Copy the data exactly. No line may be skipped.

::::

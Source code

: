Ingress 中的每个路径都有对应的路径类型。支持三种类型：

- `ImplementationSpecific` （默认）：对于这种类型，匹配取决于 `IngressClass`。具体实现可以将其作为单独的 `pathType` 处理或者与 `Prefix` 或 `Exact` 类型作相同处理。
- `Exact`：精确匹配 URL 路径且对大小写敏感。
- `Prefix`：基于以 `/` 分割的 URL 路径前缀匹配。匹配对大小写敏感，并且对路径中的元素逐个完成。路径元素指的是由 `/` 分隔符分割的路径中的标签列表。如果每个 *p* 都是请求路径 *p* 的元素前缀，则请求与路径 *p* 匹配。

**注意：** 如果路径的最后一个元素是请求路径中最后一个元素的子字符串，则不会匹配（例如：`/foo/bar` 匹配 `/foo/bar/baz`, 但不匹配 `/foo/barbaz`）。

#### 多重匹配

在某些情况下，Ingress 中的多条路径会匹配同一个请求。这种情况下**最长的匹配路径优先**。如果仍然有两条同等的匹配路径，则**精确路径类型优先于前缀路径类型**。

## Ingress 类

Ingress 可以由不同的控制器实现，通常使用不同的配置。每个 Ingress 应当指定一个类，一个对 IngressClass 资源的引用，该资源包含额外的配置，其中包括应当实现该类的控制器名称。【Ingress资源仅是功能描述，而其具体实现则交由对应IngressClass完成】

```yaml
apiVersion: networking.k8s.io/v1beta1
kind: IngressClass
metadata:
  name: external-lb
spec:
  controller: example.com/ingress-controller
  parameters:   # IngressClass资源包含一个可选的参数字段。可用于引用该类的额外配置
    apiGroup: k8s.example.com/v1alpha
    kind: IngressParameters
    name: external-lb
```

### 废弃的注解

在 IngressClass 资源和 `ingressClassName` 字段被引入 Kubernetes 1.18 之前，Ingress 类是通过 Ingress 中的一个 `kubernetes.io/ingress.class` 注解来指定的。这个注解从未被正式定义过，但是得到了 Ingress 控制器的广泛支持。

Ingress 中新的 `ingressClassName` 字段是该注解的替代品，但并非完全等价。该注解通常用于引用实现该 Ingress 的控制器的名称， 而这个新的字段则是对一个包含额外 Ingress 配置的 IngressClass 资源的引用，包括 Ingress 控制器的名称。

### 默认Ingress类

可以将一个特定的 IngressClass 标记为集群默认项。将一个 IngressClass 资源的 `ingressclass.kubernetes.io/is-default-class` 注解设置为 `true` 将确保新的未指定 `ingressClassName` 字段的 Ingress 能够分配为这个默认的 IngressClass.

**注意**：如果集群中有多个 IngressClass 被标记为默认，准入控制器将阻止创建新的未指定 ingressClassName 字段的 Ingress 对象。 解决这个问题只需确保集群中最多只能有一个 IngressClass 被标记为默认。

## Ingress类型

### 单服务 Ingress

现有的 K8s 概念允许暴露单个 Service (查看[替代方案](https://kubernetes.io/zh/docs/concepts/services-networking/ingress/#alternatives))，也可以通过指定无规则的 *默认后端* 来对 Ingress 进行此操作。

::::

→ **Written reply**:
Source code

:Ingress 中的每个路径都有对应的路径类型。支持三种类型：

- `ImplementationSpecific` （默认）：对于这种类型，匹配取决于 `IngressClass`。具体实现可以将其作为单独的 `pathType` 处理或者与 `Prefix` 或 `Exact` 类型作相同处理。
- `Exact`：精确匹配 URL 路径且对大小写敏感。
- `Prefix`：基于以 `/` 分割的 URL 路径前缀匹配。匹配对大小写敏感，并且对路径中的元素逐个完成。路径元素指的是由 `/` 分隔符分割的路径中的标签列表。如果每个 *p* 都是请求路径 *p* 的元素前缀，则请求与路径 *p* 匹配。

**注意：** 如果路径的最后一个元素是请求路径中最后一个元素的子字符串，则不会匹配（例如：`/foo/bar` 匹配 `/foo/bar/baz`, 但不匹配 `/foo/barbaz`）。

#### 多重匹配

在某些情况下，Ingress 中的多条路径会匹配同一个请求。这种情况下**最长的匹配路径优先**。如果仍然有两条同等的匹配路径，则**精确路径类型优先于前缀路径类型**。

## Ingress 类

Ingress 可以由不同的控制器实现，通常使用不同的配置。每个 Ingress 应当指定一个类，一个对 IngressClass 资源的引用，该资源包含额外的配置，其中包括应当实现该类的控制器名称。【Ingress资源仅是功能描述，而其具体实现则交由对应IngressClass完成】

```yaml
apiVersion: networking.k8s.io/v1beta1
kind: IngressClass
metadata:
  name: external-lb
spec:
  controller: example.com/ingress-controller
  parameters:   # IngressClass资源包含一个可选的参数字段。可用于引用该类的额外配置
    apiGroup: k8s.example.com/v1alpha
    kind: IngressParameters
    name: external-lb
```

### 废弃的注解

在 IngressClass 资源和 `ingressClassName` 字段被引入 Kubernetes 1.18 之前，Ingress 类是通过 Ingress 中的一个 `kubernetes.io/ingress.class` 注解来指定的。这个注解从未被正式定义过，但是得到了 Ingress 控制器的广泛支持。

Ingress 中新的 `ingressClassName` 字段是该注解的替代品，但并非完全等价。该注解通常用于引用实现该 Ingress 的控制器的名称， 而这个新的字段则是对一个包含额外 Ingress 配置的 IngressClass 资源的引用，包括 Ingress 控制器的名称。

### 默认Ingress类

可以将一个特定的 IngressClass 标记为集群默认项。将一个 IngressClass 资源的 `ingressclass.kubernetes.io/is-default-class` 注解设置为 `true` 将确保新的未指定 `ingressClassName` 字段的 Ingress 能够分配为这个默认的 IngressClass.

**注意**：如果集群中有多个 IngressClass 被标记为默认，准入控制器将阻止创建新的未指定 ingressClassName 字段的 Ingress 对象。 解决这个问题只需确保集群中最多只能有一个 IngressClass 被标记为默认。

## Ingress类型

### 单服务 Ingress

现有的 K8s 概念允许暴露单个 Service (查看[替代方案](https://kubernetes.io/zh/docs/concepts/services-networking/ingress/#alternatives))，也可以通过指定无规则的 *默认后端* 来对 Ingress 进行此操作。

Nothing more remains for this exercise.